_GOAL OF THE EXERCISE_: Reproduce exactly the lines of the material beneath, from the line that contains "3. **Search:** Integrated" to the line that contains "4. **No Horizontal", both included, and no other lines.

_RECORDS SHOWN_:
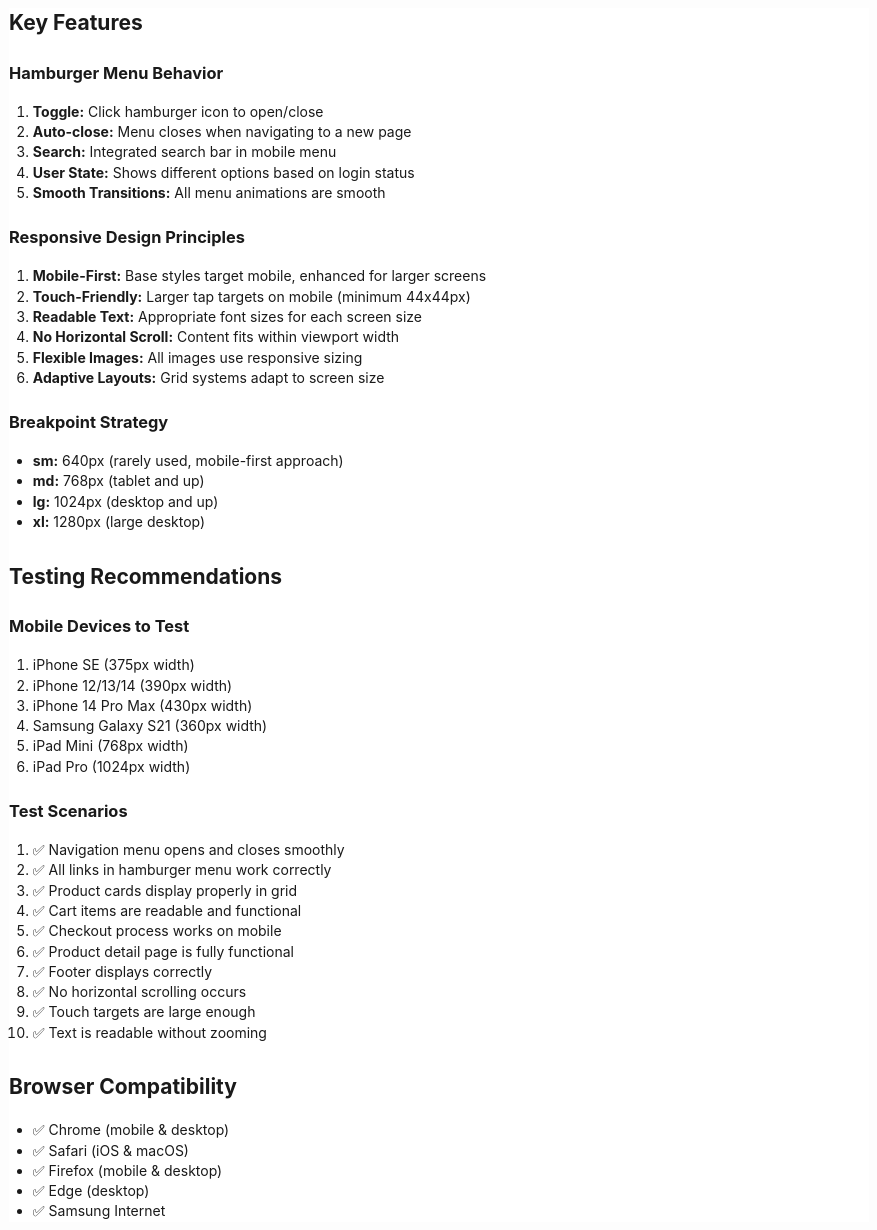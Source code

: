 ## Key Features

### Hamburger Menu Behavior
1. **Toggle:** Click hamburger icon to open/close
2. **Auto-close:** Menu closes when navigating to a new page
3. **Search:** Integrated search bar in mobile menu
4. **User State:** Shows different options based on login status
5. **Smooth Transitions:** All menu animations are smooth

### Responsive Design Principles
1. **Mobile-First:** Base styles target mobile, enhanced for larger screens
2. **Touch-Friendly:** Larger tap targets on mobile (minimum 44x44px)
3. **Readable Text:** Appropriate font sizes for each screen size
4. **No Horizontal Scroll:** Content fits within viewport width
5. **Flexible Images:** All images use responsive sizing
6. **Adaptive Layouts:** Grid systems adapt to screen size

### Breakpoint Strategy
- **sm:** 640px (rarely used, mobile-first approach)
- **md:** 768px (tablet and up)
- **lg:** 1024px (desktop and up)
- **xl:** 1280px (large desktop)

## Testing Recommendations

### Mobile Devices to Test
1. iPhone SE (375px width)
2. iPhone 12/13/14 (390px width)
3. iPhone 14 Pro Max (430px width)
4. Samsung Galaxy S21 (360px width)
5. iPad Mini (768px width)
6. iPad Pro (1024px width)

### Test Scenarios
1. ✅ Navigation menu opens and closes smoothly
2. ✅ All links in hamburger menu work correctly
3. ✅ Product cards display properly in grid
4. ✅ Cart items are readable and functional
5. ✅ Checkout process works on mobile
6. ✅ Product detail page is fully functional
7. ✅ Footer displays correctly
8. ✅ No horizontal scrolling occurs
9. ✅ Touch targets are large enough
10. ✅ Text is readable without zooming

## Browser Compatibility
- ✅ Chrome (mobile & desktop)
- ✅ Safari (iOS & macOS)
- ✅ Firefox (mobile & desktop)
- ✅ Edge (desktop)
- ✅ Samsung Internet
...
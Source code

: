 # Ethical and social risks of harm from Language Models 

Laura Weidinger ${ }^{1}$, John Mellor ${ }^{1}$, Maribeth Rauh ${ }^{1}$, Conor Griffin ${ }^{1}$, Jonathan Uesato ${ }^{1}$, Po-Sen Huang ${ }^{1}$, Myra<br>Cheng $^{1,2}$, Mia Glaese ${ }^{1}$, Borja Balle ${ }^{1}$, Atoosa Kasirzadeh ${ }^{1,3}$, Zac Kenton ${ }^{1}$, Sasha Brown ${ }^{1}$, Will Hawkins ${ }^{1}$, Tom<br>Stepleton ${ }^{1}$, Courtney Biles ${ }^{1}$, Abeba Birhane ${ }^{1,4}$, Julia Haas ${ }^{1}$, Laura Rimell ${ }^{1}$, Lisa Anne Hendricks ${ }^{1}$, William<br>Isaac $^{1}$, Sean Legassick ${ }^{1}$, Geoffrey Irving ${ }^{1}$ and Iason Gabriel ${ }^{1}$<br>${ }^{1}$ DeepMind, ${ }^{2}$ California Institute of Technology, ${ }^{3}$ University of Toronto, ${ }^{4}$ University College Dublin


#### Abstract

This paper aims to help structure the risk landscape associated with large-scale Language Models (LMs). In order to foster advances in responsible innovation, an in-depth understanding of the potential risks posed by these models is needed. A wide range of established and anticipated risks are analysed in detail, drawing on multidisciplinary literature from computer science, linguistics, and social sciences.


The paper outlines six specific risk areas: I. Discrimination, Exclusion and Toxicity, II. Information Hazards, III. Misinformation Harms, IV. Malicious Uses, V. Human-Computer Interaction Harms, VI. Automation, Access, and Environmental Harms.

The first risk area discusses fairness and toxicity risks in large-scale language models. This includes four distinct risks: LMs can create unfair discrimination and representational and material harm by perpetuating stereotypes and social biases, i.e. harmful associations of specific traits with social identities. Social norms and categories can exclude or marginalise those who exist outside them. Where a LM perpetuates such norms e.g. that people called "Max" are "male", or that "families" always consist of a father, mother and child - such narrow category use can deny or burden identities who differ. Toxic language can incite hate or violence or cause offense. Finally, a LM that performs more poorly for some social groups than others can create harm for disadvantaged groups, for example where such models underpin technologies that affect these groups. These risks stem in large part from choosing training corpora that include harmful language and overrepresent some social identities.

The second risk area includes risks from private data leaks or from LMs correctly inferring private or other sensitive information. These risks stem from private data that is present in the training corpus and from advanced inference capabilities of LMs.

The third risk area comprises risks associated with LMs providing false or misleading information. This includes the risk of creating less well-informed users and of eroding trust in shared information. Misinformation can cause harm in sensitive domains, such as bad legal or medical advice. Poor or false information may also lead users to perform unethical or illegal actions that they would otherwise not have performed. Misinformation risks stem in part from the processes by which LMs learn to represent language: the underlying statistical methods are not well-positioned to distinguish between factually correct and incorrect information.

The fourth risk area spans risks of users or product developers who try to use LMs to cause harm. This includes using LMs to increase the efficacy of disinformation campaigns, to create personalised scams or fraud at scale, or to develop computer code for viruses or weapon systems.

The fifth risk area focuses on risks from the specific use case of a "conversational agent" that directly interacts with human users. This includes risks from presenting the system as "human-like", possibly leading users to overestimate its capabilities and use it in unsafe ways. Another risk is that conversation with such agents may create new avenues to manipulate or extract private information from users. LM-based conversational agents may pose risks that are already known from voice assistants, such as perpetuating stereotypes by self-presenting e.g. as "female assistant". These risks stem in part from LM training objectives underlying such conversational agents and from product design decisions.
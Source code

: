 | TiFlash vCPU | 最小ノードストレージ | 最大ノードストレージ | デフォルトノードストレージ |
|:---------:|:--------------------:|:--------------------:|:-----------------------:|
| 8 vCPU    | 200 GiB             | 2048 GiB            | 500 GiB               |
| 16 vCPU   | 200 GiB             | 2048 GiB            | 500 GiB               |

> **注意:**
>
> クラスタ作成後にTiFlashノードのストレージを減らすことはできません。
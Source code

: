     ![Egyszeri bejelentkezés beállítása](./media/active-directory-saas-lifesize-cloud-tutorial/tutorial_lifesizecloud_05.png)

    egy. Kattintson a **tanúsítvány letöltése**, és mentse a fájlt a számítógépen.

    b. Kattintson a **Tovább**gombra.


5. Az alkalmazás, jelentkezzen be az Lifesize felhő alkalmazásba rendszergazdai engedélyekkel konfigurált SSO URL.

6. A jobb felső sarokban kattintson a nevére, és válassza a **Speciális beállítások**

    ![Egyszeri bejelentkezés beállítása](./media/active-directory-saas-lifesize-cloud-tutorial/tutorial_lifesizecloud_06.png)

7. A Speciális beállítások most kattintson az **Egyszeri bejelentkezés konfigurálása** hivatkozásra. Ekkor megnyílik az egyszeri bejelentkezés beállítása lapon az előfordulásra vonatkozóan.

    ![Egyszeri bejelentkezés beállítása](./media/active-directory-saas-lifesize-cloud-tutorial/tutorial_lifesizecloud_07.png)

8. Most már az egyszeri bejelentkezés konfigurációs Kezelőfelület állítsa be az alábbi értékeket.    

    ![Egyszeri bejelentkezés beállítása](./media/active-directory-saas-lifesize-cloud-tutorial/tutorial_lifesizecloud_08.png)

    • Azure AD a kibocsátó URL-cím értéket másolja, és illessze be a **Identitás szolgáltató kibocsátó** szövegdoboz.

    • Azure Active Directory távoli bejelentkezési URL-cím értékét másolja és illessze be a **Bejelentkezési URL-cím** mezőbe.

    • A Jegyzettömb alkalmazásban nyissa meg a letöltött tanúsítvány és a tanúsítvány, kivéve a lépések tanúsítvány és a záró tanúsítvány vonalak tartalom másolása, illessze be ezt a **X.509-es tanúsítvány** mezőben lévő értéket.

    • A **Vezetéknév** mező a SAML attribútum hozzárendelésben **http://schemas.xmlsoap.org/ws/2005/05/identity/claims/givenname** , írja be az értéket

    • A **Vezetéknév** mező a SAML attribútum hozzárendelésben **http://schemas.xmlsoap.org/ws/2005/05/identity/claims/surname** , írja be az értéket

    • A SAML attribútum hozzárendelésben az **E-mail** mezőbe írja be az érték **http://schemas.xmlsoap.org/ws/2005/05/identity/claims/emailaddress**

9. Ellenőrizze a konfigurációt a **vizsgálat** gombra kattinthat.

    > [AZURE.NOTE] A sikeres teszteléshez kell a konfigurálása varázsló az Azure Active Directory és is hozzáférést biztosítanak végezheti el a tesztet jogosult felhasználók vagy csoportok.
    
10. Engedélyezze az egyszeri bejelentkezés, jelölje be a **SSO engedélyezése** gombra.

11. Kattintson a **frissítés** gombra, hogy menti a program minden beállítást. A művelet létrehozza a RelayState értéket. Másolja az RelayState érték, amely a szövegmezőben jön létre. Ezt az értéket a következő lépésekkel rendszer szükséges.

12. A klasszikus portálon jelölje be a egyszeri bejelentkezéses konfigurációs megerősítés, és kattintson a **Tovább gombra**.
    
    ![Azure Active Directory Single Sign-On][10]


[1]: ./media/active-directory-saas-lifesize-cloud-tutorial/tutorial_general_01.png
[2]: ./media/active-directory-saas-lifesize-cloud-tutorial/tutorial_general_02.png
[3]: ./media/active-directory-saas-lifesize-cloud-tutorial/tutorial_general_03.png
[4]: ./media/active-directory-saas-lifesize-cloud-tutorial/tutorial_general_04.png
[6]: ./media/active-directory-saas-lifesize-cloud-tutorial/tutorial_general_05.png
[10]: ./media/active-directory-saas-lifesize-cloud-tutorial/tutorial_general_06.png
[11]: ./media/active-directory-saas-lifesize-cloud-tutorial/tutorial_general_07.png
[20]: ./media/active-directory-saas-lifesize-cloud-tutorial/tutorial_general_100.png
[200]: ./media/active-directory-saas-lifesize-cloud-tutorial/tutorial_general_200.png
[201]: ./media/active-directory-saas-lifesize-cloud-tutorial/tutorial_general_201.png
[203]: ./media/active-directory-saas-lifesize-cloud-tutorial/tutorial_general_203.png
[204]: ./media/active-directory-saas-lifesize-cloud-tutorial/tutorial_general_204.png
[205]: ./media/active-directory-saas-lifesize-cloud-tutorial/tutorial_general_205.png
--
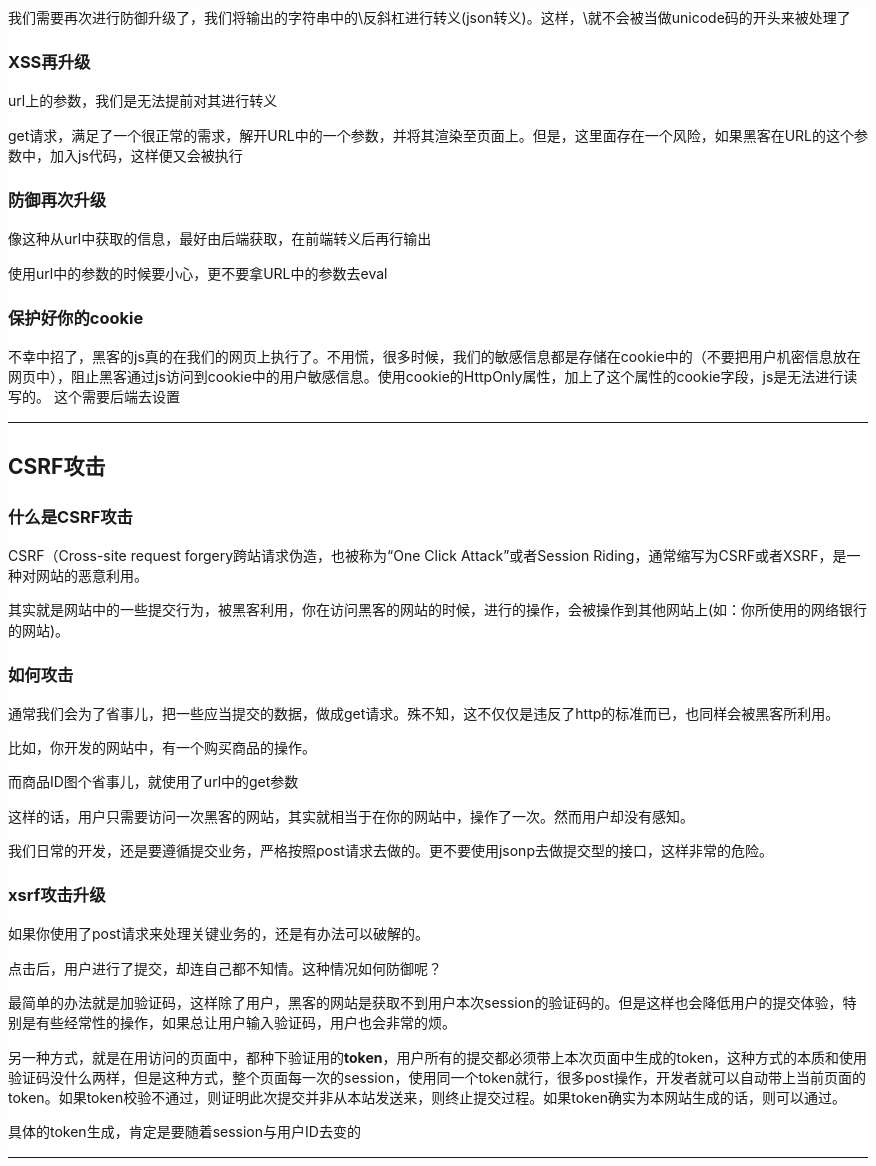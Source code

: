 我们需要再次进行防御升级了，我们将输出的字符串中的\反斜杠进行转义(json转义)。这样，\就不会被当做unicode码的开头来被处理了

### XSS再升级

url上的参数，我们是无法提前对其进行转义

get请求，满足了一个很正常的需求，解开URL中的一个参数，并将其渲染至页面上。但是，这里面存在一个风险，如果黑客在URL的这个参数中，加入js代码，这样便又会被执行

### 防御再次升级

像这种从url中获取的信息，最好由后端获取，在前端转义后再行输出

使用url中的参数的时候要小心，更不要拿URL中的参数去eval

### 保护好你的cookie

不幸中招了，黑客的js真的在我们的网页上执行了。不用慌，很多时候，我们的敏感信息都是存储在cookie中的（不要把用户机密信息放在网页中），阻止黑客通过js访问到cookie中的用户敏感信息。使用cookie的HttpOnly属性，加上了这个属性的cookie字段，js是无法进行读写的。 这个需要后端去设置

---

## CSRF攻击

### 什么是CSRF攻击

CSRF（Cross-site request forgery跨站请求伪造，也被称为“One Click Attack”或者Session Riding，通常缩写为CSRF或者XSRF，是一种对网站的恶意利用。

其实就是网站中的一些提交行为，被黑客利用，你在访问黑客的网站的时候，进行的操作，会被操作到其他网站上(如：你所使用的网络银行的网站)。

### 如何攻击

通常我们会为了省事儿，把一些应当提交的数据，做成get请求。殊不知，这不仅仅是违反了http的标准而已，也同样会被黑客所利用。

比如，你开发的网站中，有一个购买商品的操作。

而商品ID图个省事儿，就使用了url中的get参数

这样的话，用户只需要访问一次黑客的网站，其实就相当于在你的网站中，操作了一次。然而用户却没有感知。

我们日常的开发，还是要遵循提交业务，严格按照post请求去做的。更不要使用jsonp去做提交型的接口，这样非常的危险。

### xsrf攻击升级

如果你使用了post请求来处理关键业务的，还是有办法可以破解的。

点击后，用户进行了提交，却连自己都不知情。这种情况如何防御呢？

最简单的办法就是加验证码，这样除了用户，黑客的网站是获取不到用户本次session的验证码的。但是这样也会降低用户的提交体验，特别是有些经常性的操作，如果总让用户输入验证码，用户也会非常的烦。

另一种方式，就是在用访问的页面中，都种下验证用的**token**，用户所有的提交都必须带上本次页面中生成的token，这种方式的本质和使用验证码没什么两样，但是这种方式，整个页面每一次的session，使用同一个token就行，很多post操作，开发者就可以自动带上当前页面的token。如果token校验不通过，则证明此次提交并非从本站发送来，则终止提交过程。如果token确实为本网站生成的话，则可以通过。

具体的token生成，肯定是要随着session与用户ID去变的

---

_WRITTEN SOLUTION_:
3. **Search:** Integrated search bar in mobile menu
4. **User State:** Shows different options based on login status
5. **Smooth Transitions:** All menu animations are smooth

### Responsive Design Principles
1. **Mobile-First:** Base styles target mobile, enhanced for larger screens
2. **Touch-Friendly:** Larger tap targets on mobile (minimum 44x44px)
3. **Readable Text:** Appropriate font sizes for each screen size
4. **No Horizontal Scroll:** Content fits within viewport width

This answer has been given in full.